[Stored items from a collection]
☆ ☆ ☆ ☆
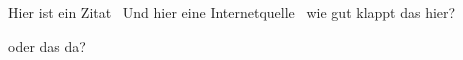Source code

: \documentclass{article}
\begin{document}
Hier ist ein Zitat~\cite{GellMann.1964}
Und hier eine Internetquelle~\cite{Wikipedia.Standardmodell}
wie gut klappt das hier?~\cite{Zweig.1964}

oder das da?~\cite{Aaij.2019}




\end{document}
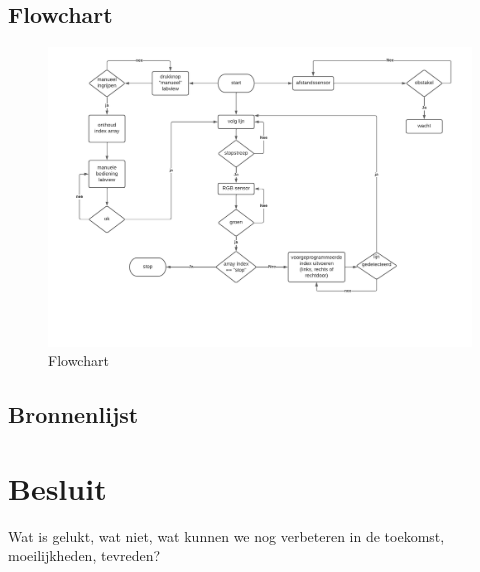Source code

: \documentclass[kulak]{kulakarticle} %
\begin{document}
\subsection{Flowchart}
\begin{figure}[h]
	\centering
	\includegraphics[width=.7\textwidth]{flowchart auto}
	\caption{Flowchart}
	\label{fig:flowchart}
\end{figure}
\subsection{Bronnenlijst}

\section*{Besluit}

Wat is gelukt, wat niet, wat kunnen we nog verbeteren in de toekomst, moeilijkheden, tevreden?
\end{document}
☆ ☆ ☆ ☆
**WORK REQUIRED**
Please print the data above once more, exactly and without images.

**THE COMPLETED TASK**
Source code

: \documentclass{article}
\begin{document}
Hier ist ein Zitat~\cite{GellMann.1964}
Und hier eine Internetquelle~\cite{Wikipedia.Standardmodell}
wie gut klappt das hier?~\cite{Zweig.1964}

oder das da?~\cite{Aaij.2019}




\end{document}
Source code

: \documentclass[kulak]{kulakarticle} %
\begin{document}
\subsection{Flowchart}
\begin{figure}[h]
	\centering
	\includegraphics[width=.7\textwidth]{flowchart auto}
	\caption{Flowchart}
	\label{fig:flowchart}
\end{figure}
\subsection{Bronnenlijst}

\section*{Besluit}

Wat is gelukt, wat niet, wat kunnen we nog verbeteren in de toekomst, moeilijkheden, tevreden?
\end{document}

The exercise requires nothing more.